(The data Opens)
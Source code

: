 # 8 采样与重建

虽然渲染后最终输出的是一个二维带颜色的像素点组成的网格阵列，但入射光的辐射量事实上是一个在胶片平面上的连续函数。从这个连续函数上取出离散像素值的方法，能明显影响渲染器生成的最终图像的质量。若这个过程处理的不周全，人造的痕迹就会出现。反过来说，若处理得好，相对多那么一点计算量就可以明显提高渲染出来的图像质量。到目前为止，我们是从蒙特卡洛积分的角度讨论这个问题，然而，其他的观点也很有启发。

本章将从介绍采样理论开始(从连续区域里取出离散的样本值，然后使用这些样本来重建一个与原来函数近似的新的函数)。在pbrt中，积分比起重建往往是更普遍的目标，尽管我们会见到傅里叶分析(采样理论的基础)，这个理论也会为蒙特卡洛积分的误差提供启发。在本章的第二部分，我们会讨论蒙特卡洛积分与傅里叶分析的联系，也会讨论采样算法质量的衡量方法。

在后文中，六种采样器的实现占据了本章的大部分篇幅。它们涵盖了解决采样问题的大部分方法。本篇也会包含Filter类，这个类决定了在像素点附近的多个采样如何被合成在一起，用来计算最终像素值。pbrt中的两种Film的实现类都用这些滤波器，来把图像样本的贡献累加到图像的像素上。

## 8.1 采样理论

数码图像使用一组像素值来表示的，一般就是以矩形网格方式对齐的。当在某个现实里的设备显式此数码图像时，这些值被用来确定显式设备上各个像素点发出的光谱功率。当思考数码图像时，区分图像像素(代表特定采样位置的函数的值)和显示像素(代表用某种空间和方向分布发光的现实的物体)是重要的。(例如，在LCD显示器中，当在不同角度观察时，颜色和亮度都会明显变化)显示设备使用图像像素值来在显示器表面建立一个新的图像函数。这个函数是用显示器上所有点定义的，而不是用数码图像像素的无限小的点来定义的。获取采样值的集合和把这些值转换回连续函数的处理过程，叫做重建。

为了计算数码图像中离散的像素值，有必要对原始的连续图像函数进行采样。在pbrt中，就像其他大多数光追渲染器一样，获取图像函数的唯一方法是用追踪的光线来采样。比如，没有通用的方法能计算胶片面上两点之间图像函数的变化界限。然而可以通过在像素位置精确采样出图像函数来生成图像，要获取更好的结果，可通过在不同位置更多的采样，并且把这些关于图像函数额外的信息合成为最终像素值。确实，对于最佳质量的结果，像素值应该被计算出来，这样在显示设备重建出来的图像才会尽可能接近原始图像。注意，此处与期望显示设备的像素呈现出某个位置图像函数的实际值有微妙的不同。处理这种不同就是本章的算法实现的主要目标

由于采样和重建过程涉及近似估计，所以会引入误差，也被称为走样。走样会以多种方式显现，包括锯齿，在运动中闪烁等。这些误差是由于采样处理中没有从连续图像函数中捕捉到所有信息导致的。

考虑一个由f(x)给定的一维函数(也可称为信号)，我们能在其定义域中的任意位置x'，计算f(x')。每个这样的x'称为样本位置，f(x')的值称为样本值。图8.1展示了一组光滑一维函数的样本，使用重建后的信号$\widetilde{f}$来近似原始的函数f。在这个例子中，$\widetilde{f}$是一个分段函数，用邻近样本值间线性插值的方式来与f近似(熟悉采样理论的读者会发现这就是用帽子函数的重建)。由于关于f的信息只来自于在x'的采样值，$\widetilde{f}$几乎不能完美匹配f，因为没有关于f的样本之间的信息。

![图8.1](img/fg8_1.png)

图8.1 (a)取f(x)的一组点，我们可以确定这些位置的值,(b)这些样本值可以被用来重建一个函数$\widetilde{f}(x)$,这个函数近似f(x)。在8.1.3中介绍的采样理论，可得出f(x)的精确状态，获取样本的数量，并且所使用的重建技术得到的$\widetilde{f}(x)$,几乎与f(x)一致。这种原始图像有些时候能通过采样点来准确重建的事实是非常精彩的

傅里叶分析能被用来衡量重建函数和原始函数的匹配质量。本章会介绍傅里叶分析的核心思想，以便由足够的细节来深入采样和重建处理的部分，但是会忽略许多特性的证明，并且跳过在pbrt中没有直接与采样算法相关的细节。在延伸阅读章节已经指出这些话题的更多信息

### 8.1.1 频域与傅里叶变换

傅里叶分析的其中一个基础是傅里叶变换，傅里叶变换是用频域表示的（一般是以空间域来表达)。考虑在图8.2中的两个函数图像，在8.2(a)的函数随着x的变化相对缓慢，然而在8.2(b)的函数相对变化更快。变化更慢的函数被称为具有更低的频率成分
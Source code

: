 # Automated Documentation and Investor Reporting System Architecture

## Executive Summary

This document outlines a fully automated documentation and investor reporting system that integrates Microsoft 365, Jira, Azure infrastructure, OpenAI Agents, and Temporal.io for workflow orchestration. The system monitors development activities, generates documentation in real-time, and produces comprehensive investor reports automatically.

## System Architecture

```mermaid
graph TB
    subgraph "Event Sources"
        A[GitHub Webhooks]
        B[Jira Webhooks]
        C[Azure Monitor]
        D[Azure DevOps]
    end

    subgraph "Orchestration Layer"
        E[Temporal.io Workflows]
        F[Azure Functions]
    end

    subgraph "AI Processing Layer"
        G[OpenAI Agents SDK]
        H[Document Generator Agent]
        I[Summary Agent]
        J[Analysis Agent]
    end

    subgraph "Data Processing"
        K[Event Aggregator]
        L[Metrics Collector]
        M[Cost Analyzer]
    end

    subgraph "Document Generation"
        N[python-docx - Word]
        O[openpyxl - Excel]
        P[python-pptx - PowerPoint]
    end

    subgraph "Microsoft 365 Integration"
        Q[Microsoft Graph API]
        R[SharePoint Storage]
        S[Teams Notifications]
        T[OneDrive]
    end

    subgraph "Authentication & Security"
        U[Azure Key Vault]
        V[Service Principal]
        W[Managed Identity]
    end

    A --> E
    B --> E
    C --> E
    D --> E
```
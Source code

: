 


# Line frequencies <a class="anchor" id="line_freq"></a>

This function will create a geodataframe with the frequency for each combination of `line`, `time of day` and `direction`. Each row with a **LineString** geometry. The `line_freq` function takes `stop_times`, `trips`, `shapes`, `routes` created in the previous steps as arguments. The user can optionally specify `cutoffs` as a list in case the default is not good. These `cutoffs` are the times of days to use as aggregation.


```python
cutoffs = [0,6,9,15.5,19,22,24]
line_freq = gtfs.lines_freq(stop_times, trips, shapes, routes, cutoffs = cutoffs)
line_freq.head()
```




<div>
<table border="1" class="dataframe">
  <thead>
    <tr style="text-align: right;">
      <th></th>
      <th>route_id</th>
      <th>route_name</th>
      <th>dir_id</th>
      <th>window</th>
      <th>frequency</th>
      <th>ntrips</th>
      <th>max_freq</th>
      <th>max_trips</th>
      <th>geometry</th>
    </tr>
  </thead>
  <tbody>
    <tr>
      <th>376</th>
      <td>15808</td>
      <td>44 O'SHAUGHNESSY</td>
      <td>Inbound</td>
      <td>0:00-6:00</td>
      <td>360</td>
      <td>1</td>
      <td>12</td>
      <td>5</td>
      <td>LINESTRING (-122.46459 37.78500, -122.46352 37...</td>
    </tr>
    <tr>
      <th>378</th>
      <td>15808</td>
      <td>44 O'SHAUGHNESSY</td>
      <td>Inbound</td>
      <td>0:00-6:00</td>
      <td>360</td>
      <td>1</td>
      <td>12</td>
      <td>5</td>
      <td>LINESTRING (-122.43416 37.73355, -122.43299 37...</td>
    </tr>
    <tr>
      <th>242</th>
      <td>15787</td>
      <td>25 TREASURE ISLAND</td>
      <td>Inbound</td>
(The data Closes)
• What to work on: Reproduce only what lies between the start of the listing above and the end of the line containing "虽然渲染后最终输出的是一个二", keeping every line exact.

• Task result:
Source code

: # 8 采样与重建

虽然渲染后最终输出的是一个二维带颜色的像素点组成的网格阵列，但入射光的辐射量事实上是一个在胶片平面上的连续函数。从这个连续函数上取出离散像素值的方法，能明显影响渲染器生成的最终图像的质量。若这个过程处理的不周全，人造的痕迹就会出现。反过来说，若处理得好，相对多那么一点计算量就可以明显提高渲染出来的图像质量。到目前为止，我们是从蒙特卡洛积分的角度讨论这个问题，然而，其他的观点也很有启发。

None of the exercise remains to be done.